What is the Entropy at ZERO Degrees Kelvin?

[fxdung]

Planck states that all perfect crystalline system have the same entropy in limit T approaches zero,so we can put the entropy equal zero.Can we demonstrate that or is it only a presumption?

 

[fxdung]

Is there any experiment demonstrating this statement?

 

[Dale]

It can be derived from statistical mechanics. For statistical mechanics $S_0=k_B \ln \Omega_0$ where $S_0$ is the entropy at absolute zero and $\Omega_0$ is the number of microstates available at absolute zero. For a perfect crystal $\Omega_0=1$ so $S_0=0$.

 

[fxdung]

Can ground state degenerate,so that Omega_0 greater than 1?

 

[Dale]

Can ground state degenerate,so that Omega_0 greater than 1?

Yes in general, but not for a perfect crystal.

 

[fxdung]

Why in perfect crytal there is a unique ground state if we consider the complex structure of each vertex of lattice?

 

[fxdung]

May be we consider only a part of the entropy that relates with lattice vibrations?

 

[Dale]

Why in perfect crytal there is a unique ground state if we consider the complex structure of each vertex of lattice?

What “complex structure” are you talking about?

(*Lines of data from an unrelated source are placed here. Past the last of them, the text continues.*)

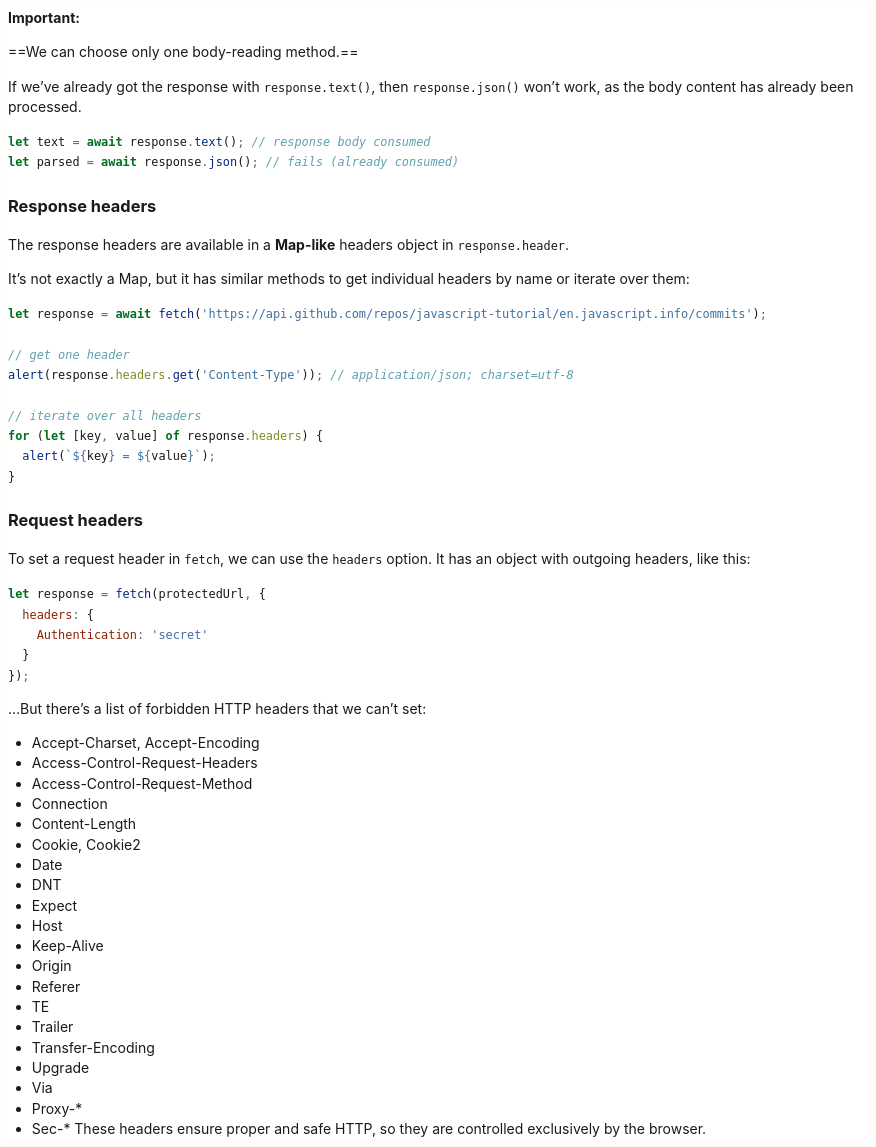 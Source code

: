 **Important:**

==We can choose only one body-reading method.==

If we’ve already got the response with `response.text()`, then `response.json()` won’t work, as the body content has already been processed.
```js
let text = await response.text(); // response body consumed
let parsed = await response.json(); // fails (already consumed)
```

### Response headers
The response headers are available in a **Map-like** headers object in `response.header`.

It’s not exactly a Map, but it has similar methods to get individual headers by name or iterate over them:
```js
let response = await fetch('https://api.github.com/repos/javascript-tutorial/en.javascript.info/commits');

// get one header
alert(response.headers.get('Content-Type')); // application/json; charset=utf-8

// iterate over all headers
for (let [key, value] of response.headers) {
  alert(`${key} = ${value}`);
}
```

### Request headers
To set a request header in `fetch`, we can use the `headers` option. It has an object with outgoing headers, like this:
```js
let response = fetch(protectedUrl, {
  headers: {
    Authentication: 'secret'
  }
});
```
…But there’s a list of forbidden HTTP headers that we can’t set:

- Accept-Charset, Accept-Encoding
- Access-Control-Request-Headers
- Access-Control-Request-Method
- Connection
- Content-Length
- Cookie, Cookie2
- Date
- DNT
- Expect
- Host
- Keep-Alive
- Origin
- Referer
- TE
- Trailer
- Transfer-Encoding
- Upgrade
- Via
- Proxy-*
- Sec-*
These headers ensure proper and safe HTTP, so they are controlled exclusively by the browser.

A perfect crystal has only one ground state, is your "complex structure" referring to something other than the state, if so what?

 

[fxdung]

There are many types of lattice,each vertex has many types of atoms,each atom has electrons and nuclons and so on.Each of them has its own ground state.

 

[Dale]

But each atom has only one ground state. So why would the overall ground state not be unique?

 

[fxdung]

Why do we know all elementary particles that atom consist of do not degenerate in ground state?

 

[Dale]

No. Why would they? You keep avoiding this question. Please answer it directly. What do you believe would cause degeneracy here?

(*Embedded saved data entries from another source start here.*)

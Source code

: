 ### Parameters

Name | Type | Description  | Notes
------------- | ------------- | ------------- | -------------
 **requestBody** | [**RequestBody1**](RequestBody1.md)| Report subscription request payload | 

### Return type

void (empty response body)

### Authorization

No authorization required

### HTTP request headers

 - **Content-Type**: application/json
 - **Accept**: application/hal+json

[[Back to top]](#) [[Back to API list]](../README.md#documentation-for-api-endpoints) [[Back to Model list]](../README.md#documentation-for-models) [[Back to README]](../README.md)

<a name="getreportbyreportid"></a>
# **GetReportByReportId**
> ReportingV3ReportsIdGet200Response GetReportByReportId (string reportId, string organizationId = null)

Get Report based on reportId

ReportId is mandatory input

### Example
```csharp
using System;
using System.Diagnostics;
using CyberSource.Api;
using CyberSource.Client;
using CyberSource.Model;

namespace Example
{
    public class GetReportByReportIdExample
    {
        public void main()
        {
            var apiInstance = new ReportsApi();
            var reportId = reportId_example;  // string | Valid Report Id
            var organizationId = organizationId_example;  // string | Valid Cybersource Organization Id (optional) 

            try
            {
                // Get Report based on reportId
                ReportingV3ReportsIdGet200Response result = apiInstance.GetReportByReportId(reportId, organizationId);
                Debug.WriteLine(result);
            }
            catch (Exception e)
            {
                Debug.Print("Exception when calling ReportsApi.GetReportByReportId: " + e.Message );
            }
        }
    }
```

Also, some matter particles are bosons.

 

[fxdung]

Do you mean that matter particles do not degenerate at ground state?

 

[fxdung]

I do not know about QM saying of this things.So if we say not being degenerate,then I think we need a demonstration.

 

[Dale]

If it is degenerate then there is some operator that commutes with the Hamiltonian. As far as I know there is none for the Hamiltonian of a perfect crystal.

What operator do you believe commutes?

 

[fxdung]

Conductor electrons in crystal have conserved momentum!

 

[Dale]

Yes. And since $V\ne 0$ the momentum operator does not commute with the Hamiltonian in an ideal crystal. So there is no degeneracy for different momentum states.

 

[fxdung]

But there are many symmetries in crystal,so I think there are many observations that commute with Hamintonian(?)

 

[Dale]

Then it should be easy to find one. So again which operator do you believe commutes?

Since it is commonly claimed that the entropy of an ideal crystal is 0 because the ground state is unique, you are claiming that all those people are wrong. If you are making such an extraordinary claim you should back it up with extraordinary evidence. “I think there are many” is not.

Please study and find a scientific reference describing one of these many commuting operators. Until then this thread is closed.